### [DATA RECORDS]
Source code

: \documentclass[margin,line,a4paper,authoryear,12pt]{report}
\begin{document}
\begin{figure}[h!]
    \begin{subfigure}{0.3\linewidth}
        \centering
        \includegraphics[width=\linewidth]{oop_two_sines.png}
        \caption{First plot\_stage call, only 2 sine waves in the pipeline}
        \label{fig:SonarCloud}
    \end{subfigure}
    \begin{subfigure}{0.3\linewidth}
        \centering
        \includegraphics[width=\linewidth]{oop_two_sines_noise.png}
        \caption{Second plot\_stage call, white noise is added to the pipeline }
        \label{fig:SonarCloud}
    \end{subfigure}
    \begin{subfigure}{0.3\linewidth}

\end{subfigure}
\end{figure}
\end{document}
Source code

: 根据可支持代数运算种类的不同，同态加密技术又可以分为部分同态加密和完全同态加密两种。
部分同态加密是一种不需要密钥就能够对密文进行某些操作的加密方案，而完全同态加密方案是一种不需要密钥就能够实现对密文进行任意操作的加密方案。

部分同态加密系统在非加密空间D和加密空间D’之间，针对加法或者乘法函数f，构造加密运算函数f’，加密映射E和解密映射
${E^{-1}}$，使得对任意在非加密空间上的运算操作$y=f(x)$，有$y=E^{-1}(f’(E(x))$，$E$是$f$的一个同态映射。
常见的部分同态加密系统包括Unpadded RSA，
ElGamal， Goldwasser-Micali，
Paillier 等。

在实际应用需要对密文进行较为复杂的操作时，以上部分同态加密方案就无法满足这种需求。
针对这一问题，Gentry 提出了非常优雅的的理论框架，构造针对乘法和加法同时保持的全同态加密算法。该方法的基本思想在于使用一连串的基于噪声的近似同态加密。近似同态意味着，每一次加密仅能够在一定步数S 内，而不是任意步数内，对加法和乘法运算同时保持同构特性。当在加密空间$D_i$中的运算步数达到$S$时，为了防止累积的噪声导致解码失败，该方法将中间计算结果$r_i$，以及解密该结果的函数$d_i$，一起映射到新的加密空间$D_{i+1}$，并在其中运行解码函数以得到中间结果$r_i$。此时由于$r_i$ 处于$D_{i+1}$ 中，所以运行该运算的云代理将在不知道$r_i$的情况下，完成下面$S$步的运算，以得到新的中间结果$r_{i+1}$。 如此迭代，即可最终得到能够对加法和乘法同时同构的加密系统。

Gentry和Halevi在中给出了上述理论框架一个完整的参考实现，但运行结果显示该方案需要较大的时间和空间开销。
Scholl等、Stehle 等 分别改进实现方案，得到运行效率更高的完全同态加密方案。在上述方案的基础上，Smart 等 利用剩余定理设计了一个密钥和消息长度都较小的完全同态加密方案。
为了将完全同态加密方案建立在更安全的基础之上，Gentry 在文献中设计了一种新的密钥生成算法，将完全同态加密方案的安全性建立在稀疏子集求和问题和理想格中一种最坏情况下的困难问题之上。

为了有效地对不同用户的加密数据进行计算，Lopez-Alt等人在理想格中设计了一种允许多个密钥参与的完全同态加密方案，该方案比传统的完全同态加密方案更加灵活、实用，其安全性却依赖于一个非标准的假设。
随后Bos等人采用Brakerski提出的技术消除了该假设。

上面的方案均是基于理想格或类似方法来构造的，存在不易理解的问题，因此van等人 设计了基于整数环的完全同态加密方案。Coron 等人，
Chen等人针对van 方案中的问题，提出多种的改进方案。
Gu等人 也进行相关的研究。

### [ASSIGNMENT]
Match on "plot": copy every line in the records that has it.

### [ANSWER SECTION]
        \caption{First plot\_stage call, only 2 sine waves in the pipeline}
        \caption{Second plot\_stage call, white noise is added to the pipeline }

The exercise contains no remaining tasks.